王丽从小生活在一个工人家庭,父母都是普通工人。但在七十年代末,那样的大厂矿,她的父母就是国家人,而她自然也是掌上明珠,从小就被温暖和爱小心翼翼地宠着。王丽皮肤特别白净,有着一头浓密的乌黑的秀发,从小就出落得很可爱,是个人见人爱的女孩子。她有一个宽容而温和的父亲,将她和母亲视为珍宝,虽然这个家没有大富大贵,但绝对称得上是幸福的家庭。王丽就这样快乐而单纯地成长着,一直到中专毕业。
读中专的时候,王丽的家境在班上就算得是偏上,穿也穿得鲜艳,加上那天真无邪的笑容,是有很多男生喜欢的。那时班上多的是农村来的孩子,灰头土脸,一心一意执着于学习,脸上的表情便显得单调而呆板,不象王丽这般自信。所以这王丽就有如一只蝴蝶,轻歌曼舞,要多幸福有多幸福。同桌的刘飞每天总是干干净净,显得十分儒雅,在那群衣着老土、动作畏怯的小男生中,他自然是鹤立鸡群的。这两个情投意合的少年,在长久的学习与交流中,两颗心就象两只小兔,快活而胆怯地跳着。所有繁杂的功课,由于有了课堂上有意无意的相视一笑,便都变得生动快活起来。下课的时候,别人都象笼中鸟一样,飞扑出去,只有他俩,仍在课堂上坐着,探讨一些原来看起来很伟大,现在看起来微不足道的话题。

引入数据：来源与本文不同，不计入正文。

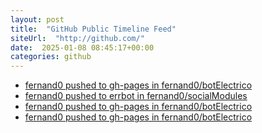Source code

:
 ```yaml
---
layout: post
title:  "GitHub Public Timeline Feed"
siteUrl:  "http://github.com/"
date:  2025-01-08 08:45:17+00:00
categories: github
---
```

*  [fernand0 pushed to gh-pages in fernand0/botElectrico](https://github.com/fernand0/botElectrico/compare/22415e1618...0f8ac26cbf)
*  [fernand0 pushed to errbot in fernand0/socialModules](https://github.com/fernand0/socialModules/compare/0169e2e5b5...34fb810bbc)
*  [fernand0 pushed to gh-pages in fernand0/botElectrico](https://github.com/fernand0/botElectrico/compare/f0d77ad9d0...4080ffa51e)
*  [fernand0 pushed to gh-pages in fernand0/botElectrico](https://github.com/fernand0/botElectrico/compare/f5eb443716...205354f255)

四年时光过得飞快,两人毕业竟又分到了一个单位,他们都感叹上帝给予的缘分,同学们也很羡慕他们。这样一对金童玉女,在大家的期待与祝福声中,走进了结婚的礼堂,婚后一年就添了活泼可爱的儿子。那时王丽想,幸福的家庭是不是都是我这样的呢?有疼我宠我的丈夫,有聪明伶俐的宝贝儿子,我是不是太幸福了呢?而刘飞也想,我的老婆娇小玲珑,温柔贤惠,而且事事都依赖我,我虽是一个普通的技术员,在老婆眼中却是个英雄,是了不起的人,我多么幸运啊。他们的幸福感觉好象自己的家都装不住似的,时时刻刻要溢出去。

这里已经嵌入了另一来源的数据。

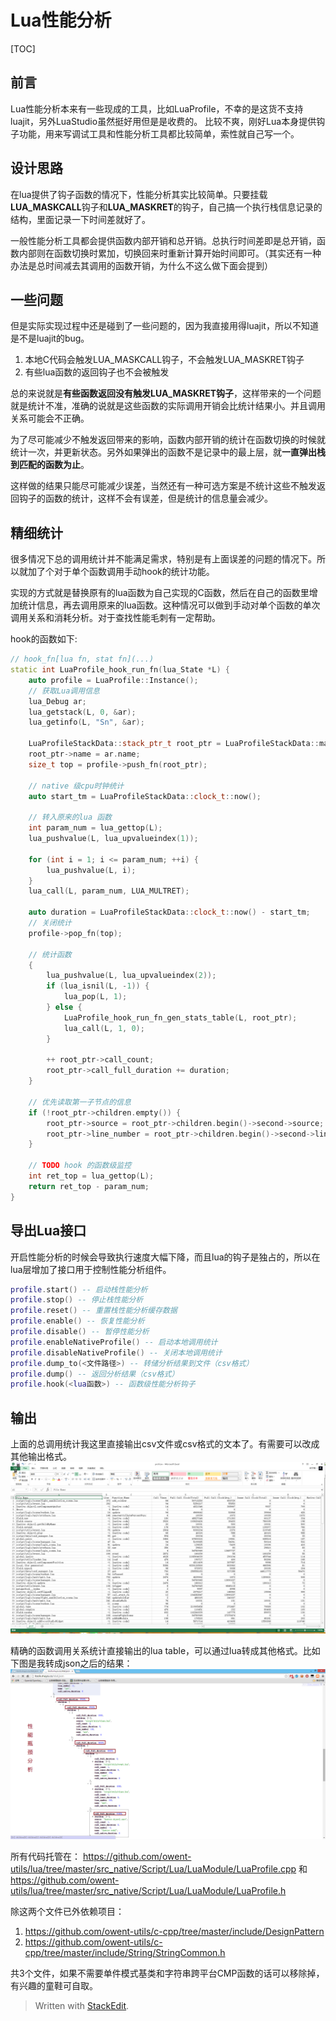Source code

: Lua性能分析
============

[TOC]

前言
------
Lua性能分析本来有一些现成的工具，比如LuaProfile，不幸的是这货不支持luajit，另外LuaStudio虽然挺好用但是是收费的。
比较不爽，刚好Lua本身提供钩子功能，用来写调试工具和性能分析工具都比较简单，索性就自己写一个。

设计思路
------
在lua提供了钩子函数的情况下，性能分析其实比较简单。只要挂载**LUA_MASKCALL**钩子和**LUA_MASKRET**的钩子，自己搞一个执行栈信息记录的结构，里面记录一下时间差就好了。

一般性能分析工具都会提供函数内部开销和总开销。总执行时间差即是总开销，函数内部则在函数切换时累加，切换回来时重新计算开始时间即可。（其实还有一种办法是总时间减去其调用的函数开销，为什么不这么做下面会提到）

一些问题
------
但是实际实现过程中还是碰到了一些问题的，因为我直接用得luajit，所以不知道是不是luajit的bug。

1. 本地C代码会触发LUA_MASKCALL钩子，不会触发LUA_MASKRET钩子
2. 有些lua函数的返回钩子也不会被触发

总的来说就是**有些函数返回没有触发LUA_MASKRET钩子**，这样带来的一个问题就是统计不准，准确的说就是这些函数的实际调用开销会比统计结果小。并且调用关系可能会不正确。

为了尽可能减少不触发返回带来的影响，函数内部开销的统计在函数切换的时候就统计一次，并更新状态。另外如果弹出的函数不是记录中的最上层，就**一直弹出栈到匹配的函数为止**。

这样做的结果只能尽可能减少误差，当然还有一种可选方案是不统计这些不触发返回钩子的函数的统计，这样不会有误差，但是统计的信息量会减少。

精细统计
------
很多情况下总的调用统计并不能满足需求，特别是有上面误差的问题的情况下。所以就加了个对于单个函数调用手动hook的统计功能。

实现的方式就是替换原有的lua函数为自己实现的C函数，然后在自己的函数里增加统计信息，再去调用原来的lua函数。这种情况可以做到手动对单个函数的单次调用关系和消耗分析。对于查找性能毛刺有一定帮助。

hook的函数如下:
```cpp
// hook_fn[lua fn, stat fn](...)
static int LuaProfile_hook_run_fn(lua_State *L) {
    auto profile = LuaProfile::Instance();
    // 获取Lua调用信息
    lua_Debug ar;
    lua_getstack(L, 0, &ar);
    lua_getinfo(L, "Sn", &ar);

    LuaProfileStackData::stack_ptr_t root_ptr = LuaProfileStackData::make(std::make_pair(__FUNCTION__, __LINE__));
    root_ptr->name = ar.name;
    size_t top = profile->push_fn(root_ptr);

    // native 级cpu时钟统计 
    auto start_tm = LuaProfileStackData::clock_t::now();

    // 转入原来的lua 函数
    int param_num = lua_gettop(L);
    lua_pushvalue(L, lua_upvalueindex(1));

    for (int i = 1; i <= param_num; ++i) {
        lua_pushvalue(L, i);
    }
    lua_call(L, param_num, LUA_MULTRET);

    auto duration = LuaProfileStackData::clock_t::now() - start_tm;
    // 关闭统计
    profile->pop_fn(top);

    // 统计函数
    {
        lua_pushvalue(L, lua_upvalueindex(2));
        if (lua_isnil(L, -1)) {
            lua_pop(L, 1);
        } else {
            LuaProfile_hook_run_fn_gen_stats_table(L, root_ptr);
            lua_call(L, 1, 0);
        }

        ++ root_ptr->call_count;
        root_ptr->call_full_duration += duration;
    }

    // 优先读取第一子节点的信息
    if (!root_ptr->children.empty()) {
        root_ptr->source = root_ptr->children.begin()->second->source;
        root_ptr->line_number = root_ptr->children.begin()->second->line_number;
    }

    // TODO hook 的函数级监控
    int ret_top = lua_gettop(L);
    return ret_top - param_num;
}
```

导出Lua接口
------
开启性能分析的时候会导致执行速度大幅下降，而且lua的钩子是独占的，所以在lua层增加了接口用于控制性能分析组件。
```lua
profile.start() -- 启动栈性能分析
profile.stop() -- 停止栈性能分析
profile.reset() -- 重置栈性能分析缓存数据
profile.enable() -- 恢复性能分析
profile.disable() -- 暂停性能分析
profile.enableNativeProfile() -- 启动本地调用统计
profile.disableNativeProfile() -- 关闭本地调用统计
profile.dump_to(<文件路径>) -- 转储分析结果到文件（csv格式）
profile.dump() -- 返回分析结果（csv格式）
profile.hook(<lua函数>) -- 函数级性能分析钩子
```

输出
------
上面的总调用统计我这里直接输出csv文件或csv格式的文本了。有需要可以改成其他输出格式。
![示例-1](res/2014/2.png)

精确的函数调用关系统计直接输出的lua table，可以通过lua转成其他格式。比如下图是我转成json之后的结果：
![示例-2](res/2014/3.png)

所有代码托管在：
https://github.com/owent-utils/lua/tree/master/src_native/Script/Lua/LuaModule/LuaProfile.cpp
和
https://github.com/owent-utils/lua/tree/master/src_native/Script/Lua/LuaModule/LuaProfile.h

除这两个文件已外依赖项目：
1. https://github.com/owent-utils/c-cpp/tree/master/include/DesignPattern
2. https://github.com/owent-utils/c-cpp/tree/master/include/String/StringCommon.h

共3个文件，如果不需要单件模式基类和字符串跨平台CMP函数的话可以移除掉，有兴趣的童鞋可自取。

> Written with [StackEdit](https://stackedit.io/).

可是世上有一成不变的事吗?我想是没有的。世事总是无常而难以预料的。尤其是感情,积的时间久了,就象一汪不动的池水,久了就会生霉,会有苍蝇凑上来嗡嗡嗡,会有滋生的水草将池塘弥漫,或许,更有好事的人,会将池塘挖一个开口,于是水就流出去,整个池塘就变了形。平衡总是用来打破的,感情尤其如此。

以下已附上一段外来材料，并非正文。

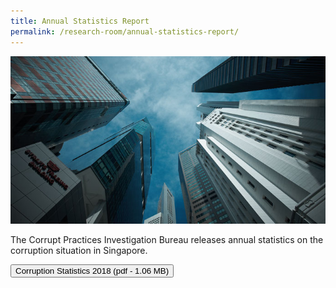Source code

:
 ```yaml
---
title: Annual Statistics Report
permalink: /research-room/annual-statistics-report/
---
```



<img src="/images/research-rm_cpib-buildings-sg.jpg" alt="Annual Statistics Report">

The Corrupt Practices Investigation Bureau releases annual statistics on the corruption situation in Singapore.

<a href="/files/CPIB_PR_Corruption_Stats_2018.pdf" target="_blank">
    <button>Corruption Statistics 2018 (pdf - 1.06 MB)</button>
</a>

在日复一日的平淡单调中,他们的小孩已经四岁了。由于抚养儿子的辛劳,王丽脸上那天真无邪的笑容渐渐淡了,以至于后来找不到一丝影迹了,心态也有了微妙的变化。她的同学中,有的人嫁了大款,有的人嫁了当官的,原先容貌不如她的人很多现在混得比她好。而她所在的企业也渐渐地不景气了,工资由上千降到了几百,而她,也由于没有背景,一直从事着一个普通操作工的工作。这个企业是一家化工企业,工作环境是高温、高压、有腐蚀、易爆炸、噪声大,每天上班,面对那些高高低低的管道与线路,两眼盯着仪表,一个小时左右拿大搬手启动一下开关,再记录一些数据,每天就重复而单调地工作着。她的一个最要好的同事,却由于嫁了个行政机关工作的,后来当了官,就把她调到事业单位去了,又轻松钱又多,天天穿着名牌服装上班,后来看过王丽两次,王丽看着自己一身灰不溜秋的工作服,再看看同事光鲜的衣服与表情,心里象针刺一样,不知有多难受,只是忍着没有流出泪来。回到家后,她忍不住朝刘飞发泄起来,说他没有本事,现在还只是个小小技术员,害得自己这么辛苦,这么没面子,凭我的条件,难道只能找你这样的吗?刘飞只是搭拉着脑袋,没有象平常一样谈笑风生地安慰她,任她去。王丽感到了委屈,好歹你也来安慰我几句啊,我也并不要怎么样,只不过诉诉苦,你怎么可以这样冷漠呢,难道你没有本事还有理吗?而刘飞却想,谁不想把工作搞好呢,可我心有余而力不足啊,你怎么就拿我和别人这样类比呢,我难道还不够努力吗?一分钱工资都交给你了,家务事什么都干,哪里有这么好的男人啊。就这样,两人第一次产生了隔亥。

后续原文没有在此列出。